Dataset items
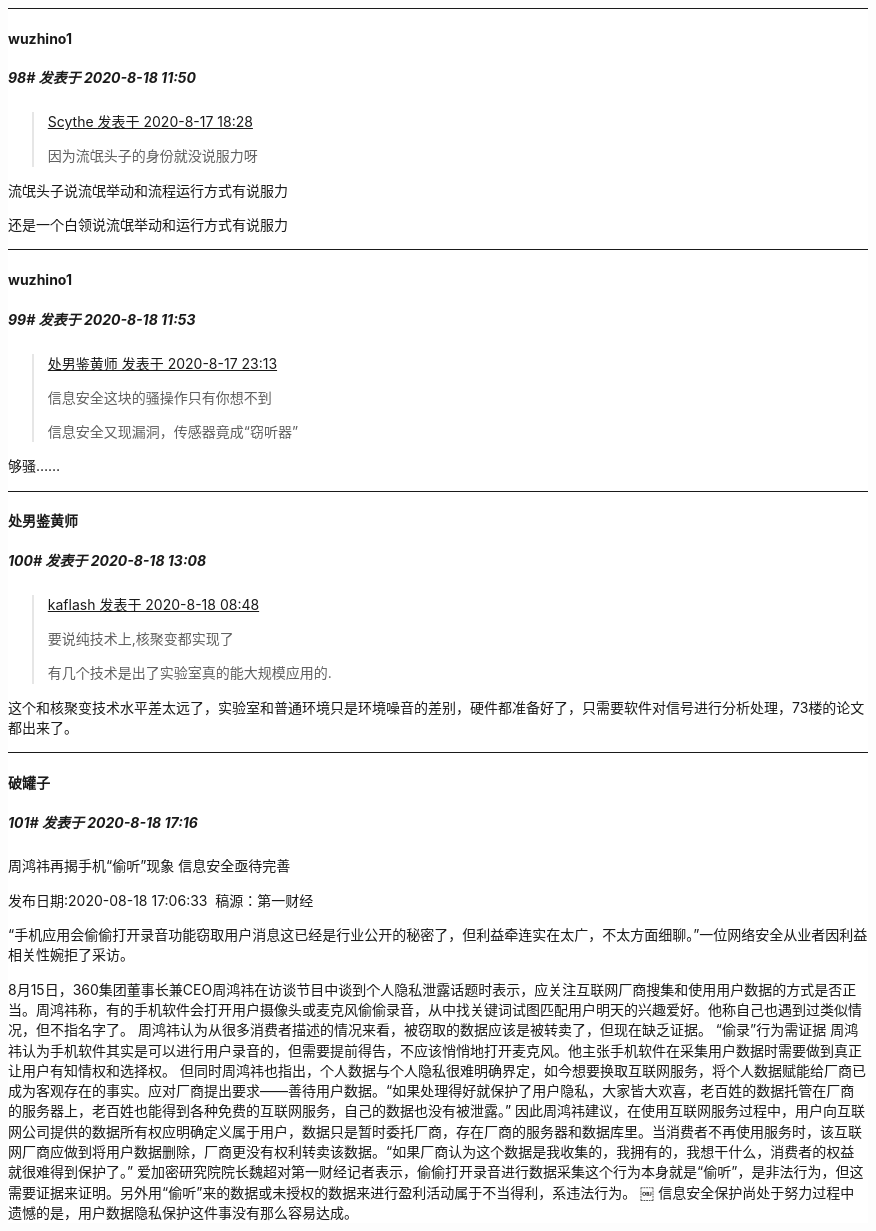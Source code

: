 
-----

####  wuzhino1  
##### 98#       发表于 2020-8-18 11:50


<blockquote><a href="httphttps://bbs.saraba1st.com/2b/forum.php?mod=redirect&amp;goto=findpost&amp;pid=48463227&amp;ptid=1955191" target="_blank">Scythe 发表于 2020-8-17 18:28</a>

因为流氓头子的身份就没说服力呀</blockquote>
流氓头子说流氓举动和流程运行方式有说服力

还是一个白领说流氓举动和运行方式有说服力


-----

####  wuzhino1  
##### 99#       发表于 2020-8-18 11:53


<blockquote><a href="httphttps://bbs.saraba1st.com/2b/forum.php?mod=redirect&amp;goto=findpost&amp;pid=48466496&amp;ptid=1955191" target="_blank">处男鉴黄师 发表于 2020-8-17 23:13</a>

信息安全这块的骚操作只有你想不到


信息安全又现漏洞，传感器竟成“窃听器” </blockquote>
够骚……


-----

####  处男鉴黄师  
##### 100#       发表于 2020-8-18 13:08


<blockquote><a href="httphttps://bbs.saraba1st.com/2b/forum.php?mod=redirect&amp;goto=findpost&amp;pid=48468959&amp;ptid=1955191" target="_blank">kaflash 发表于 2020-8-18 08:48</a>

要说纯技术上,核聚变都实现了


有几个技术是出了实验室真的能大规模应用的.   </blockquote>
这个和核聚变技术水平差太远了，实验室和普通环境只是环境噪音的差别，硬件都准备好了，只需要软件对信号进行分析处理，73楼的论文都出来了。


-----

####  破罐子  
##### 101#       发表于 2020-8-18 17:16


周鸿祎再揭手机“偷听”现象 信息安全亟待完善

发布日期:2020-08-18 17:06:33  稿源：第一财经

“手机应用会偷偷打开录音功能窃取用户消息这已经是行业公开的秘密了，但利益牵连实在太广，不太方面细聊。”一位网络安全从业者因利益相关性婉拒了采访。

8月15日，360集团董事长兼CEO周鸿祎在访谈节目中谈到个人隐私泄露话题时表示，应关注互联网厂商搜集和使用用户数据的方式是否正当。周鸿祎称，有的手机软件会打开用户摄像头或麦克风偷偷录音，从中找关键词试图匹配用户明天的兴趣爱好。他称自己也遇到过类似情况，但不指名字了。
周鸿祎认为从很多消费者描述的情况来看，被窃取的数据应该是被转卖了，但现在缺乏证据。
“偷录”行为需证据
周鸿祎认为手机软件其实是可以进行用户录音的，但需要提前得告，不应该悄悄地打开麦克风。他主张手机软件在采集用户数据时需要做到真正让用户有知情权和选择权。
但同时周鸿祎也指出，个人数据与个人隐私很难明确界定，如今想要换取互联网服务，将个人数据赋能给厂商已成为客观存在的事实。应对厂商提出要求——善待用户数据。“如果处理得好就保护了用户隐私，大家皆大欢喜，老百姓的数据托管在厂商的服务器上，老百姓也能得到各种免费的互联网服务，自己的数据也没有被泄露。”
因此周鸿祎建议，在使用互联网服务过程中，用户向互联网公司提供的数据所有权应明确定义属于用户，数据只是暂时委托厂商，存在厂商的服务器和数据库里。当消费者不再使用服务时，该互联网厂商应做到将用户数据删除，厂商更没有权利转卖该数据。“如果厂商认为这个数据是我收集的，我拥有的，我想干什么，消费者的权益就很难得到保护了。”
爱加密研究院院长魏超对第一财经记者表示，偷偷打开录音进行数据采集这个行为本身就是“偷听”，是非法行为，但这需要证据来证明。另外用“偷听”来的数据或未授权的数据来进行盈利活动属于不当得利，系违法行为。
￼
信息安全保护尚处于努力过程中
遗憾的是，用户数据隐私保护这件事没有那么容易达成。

* * *

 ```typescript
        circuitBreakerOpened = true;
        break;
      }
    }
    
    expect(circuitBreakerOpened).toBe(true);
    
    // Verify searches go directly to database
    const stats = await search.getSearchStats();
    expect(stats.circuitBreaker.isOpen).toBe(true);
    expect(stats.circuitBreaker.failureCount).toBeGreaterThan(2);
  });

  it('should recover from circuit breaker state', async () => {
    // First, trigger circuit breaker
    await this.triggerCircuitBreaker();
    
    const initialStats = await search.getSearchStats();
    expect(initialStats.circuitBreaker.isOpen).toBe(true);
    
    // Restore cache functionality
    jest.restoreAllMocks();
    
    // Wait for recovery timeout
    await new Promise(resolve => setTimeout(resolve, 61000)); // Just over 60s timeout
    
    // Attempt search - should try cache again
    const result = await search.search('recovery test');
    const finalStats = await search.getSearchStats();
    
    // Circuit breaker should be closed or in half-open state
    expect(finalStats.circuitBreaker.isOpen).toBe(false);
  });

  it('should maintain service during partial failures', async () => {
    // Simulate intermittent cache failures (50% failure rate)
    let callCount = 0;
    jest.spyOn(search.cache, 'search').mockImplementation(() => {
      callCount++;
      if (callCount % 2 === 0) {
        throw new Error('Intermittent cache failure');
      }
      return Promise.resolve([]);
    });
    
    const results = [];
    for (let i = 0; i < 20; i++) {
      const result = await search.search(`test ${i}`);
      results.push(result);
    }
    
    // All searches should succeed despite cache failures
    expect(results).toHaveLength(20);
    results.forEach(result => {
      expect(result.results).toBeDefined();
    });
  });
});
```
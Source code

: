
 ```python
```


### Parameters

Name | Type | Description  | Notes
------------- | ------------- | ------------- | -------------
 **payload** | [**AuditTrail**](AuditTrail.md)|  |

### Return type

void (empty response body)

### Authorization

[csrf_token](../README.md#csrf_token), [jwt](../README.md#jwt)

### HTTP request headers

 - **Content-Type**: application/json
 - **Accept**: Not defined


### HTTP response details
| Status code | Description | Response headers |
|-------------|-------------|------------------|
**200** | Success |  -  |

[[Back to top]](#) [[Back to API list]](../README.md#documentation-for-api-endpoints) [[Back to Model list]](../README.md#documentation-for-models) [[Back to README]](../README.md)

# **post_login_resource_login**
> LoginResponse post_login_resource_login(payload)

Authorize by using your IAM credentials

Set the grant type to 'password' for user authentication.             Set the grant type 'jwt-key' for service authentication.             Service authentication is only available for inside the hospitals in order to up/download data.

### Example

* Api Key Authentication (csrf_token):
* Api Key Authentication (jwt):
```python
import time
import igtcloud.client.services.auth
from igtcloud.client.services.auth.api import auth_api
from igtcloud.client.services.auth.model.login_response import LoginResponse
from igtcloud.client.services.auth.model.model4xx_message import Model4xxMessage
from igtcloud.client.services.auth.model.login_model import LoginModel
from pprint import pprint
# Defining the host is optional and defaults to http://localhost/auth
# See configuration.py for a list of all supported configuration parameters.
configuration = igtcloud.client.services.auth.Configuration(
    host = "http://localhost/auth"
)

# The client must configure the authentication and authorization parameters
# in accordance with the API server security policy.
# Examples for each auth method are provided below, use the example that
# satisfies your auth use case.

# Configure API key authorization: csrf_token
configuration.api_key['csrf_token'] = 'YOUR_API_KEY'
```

==

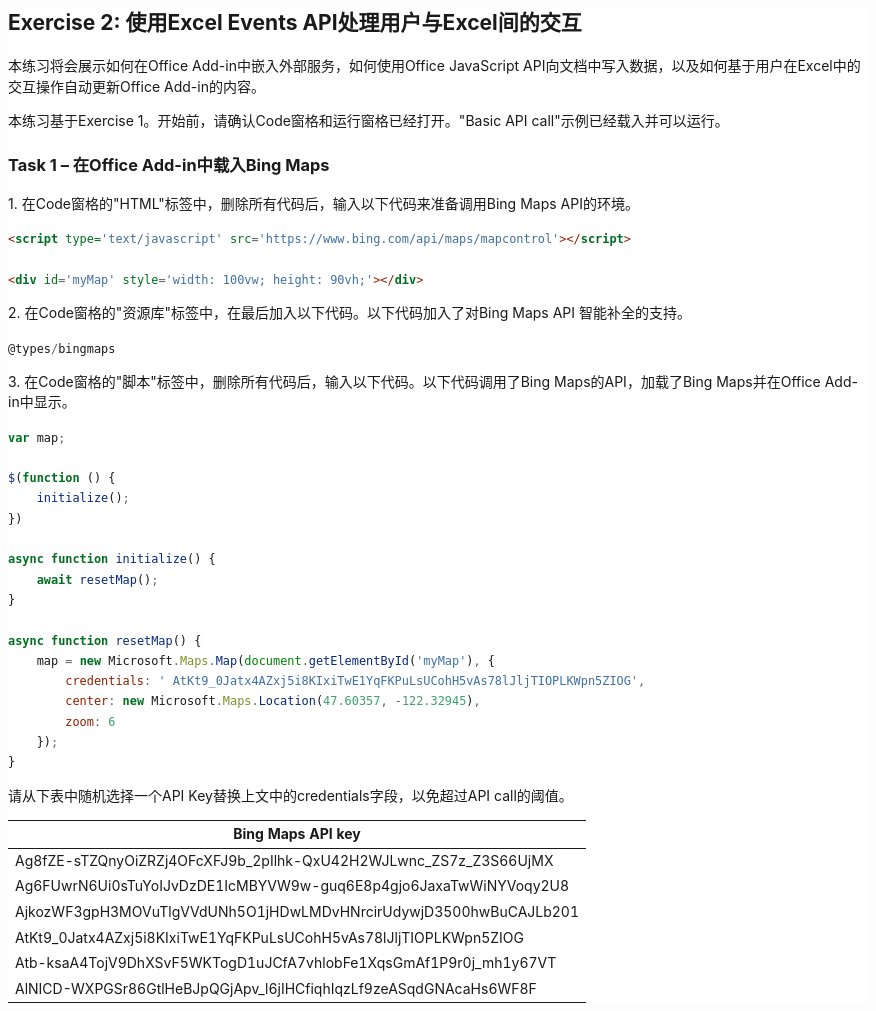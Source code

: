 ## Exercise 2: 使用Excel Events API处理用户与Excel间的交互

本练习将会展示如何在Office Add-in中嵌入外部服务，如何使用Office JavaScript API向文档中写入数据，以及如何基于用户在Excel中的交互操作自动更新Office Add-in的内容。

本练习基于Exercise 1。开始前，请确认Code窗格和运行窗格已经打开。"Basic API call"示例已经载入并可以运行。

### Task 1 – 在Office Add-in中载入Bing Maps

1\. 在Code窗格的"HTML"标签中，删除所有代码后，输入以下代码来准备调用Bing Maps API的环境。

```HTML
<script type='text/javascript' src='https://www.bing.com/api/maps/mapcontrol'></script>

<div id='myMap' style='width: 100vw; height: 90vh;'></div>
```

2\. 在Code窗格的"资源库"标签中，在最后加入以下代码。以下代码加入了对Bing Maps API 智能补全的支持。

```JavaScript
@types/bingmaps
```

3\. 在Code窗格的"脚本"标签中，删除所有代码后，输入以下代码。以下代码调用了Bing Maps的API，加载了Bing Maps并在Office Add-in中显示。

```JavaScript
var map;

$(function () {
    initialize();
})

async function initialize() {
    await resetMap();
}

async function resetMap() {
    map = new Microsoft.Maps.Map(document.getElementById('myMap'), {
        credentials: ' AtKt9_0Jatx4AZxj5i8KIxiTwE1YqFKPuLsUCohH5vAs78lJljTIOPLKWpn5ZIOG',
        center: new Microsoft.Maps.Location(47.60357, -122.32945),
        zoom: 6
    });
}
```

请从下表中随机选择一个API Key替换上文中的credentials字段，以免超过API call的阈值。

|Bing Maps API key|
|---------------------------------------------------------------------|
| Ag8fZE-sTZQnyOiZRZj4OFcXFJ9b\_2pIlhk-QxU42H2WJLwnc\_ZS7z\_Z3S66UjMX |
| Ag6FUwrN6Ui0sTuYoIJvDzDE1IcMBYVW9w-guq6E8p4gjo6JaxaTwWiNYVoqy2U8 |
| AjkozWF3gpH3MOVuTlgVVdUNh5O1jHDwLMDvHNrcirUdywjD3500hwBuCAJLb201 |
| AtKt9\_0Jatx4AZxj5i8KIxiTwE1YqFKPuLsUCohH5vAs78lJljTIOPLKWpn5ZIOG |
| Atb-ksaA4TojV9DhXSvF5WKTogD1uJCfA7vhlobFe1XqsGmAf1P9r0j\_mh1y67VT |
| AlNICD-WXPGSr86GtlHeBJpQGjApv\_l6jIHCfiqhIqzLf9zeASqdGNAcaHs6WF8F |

What you have to do
What is needed is each line of the entries that contains the word "goto".

Answer box
<blockquote><a href="httphttps://bbs.saraba1st.com/2b/forum.php?mod=redirect&amp;goto=findpost&amp;pid=48463227&amp;ptid=1955191" target="_blank">Scythe 发表于 2020-8-17 18:28</a>
<blockquote><a href="httphttps://bbs.saraba1st.com/2b/forum.php?mod=redirect&amp;goto=findpost&amp;pid=48466496&amp;ptid=1955191" target="_blank">处男鉴黄师 发表于 2020-8-17 23:13</a>
<blockquote><a href="httphttps://bbs.saraba1st.com/2b/forum.php?mod=redirect&amp;goto=findpost&amp;pid=48468959&amp;ptid=1955191" target="_blank">kaflash 发表于 2020-8-18 08:48</a>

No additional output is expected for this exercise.